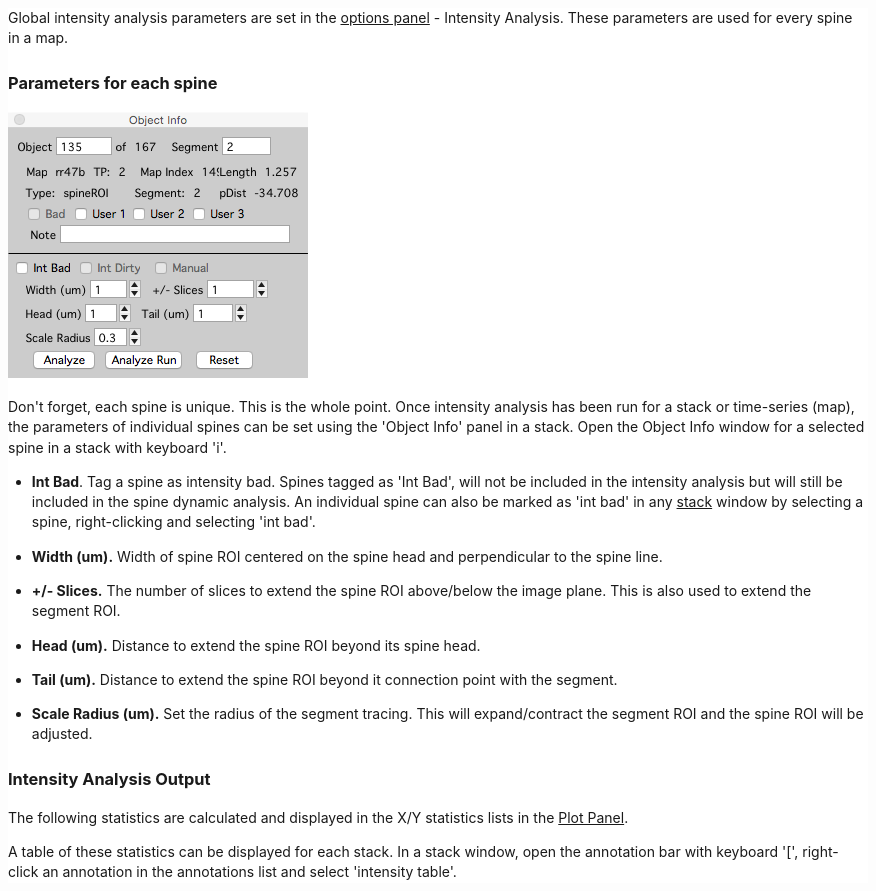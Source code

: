 
Global intensity analysis parameters are set in the [options panel][options] - Intensity Analysis. These parameters are used for every spine in a map.

<div class="print-page-break"></div>


### Parameters for each spine

<IMG class="img-float-right" SRC="images/mm3/intensity/obj-info.png" WIDTH="300">

Don't forget, each spine is unique. This is the whole point. Once intensity analysis has been run for a stack or time-series (map), the parameters of individual spines can be set using the 'Object Info' panel in a stack. Open the Object Info window for a selected spine in a stack with keyboard 'i'.


 - **Int Bad**. Tag a spine as intensity bad. Spines tagged as 'Int Bad', will not be included in the intensity analysis but will still be included in the spine dynamic analysis. An individual spine can also be marked as 'int bad' in any [stack][stack] window by selecting a spine, right-clicking and selecting 'int bad'.

 - **Width (um).** Width of spine ROI centered on the spine head and perpendicular to the spine line.

 - **+/- Slices.** The number of slices to extend the spine ROI above/below the image plane. This is also used to extend the segment ROI.

 - **Head (um).** Distance to extend the spine ROI beyond its spine head.

 - **Tail (um).** Distance to extend the spine ROI beyond it connection point with the segment.

 - **Scale Radius (um).** Set the radius of the segment tracing. This will expand/contract the segment ROI and the spine ROI will be adjusted. 
 
### Intensity Analysis Output

The following statistics are calculated and displayed in the X/Y statistics lists in the [Plot Panel][1].

A table of these statistics can be displayed for each stack. In a stack window, open the annotation bar with keyboard '[', right-click an annotation in the annotations list and select 'intensity table'.


[1]: plot-panel
[options]: stackdb-options-panel
[3]: time-series-panel
[4]: search-panel
[5]: point-list
[stack]: stack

:::

§ Exercise prompt
Please return only the lines above, starting at the line that has "### Intensity Analysis Output" and ending at the line that has "The following statistics", keeping both and leaving each one unchanged.

§ Answer to the exercise
### Intensity Analysis Output

The following statistics are calculated and displayed in the X/Y statistics lists in the [Plot Panel][1].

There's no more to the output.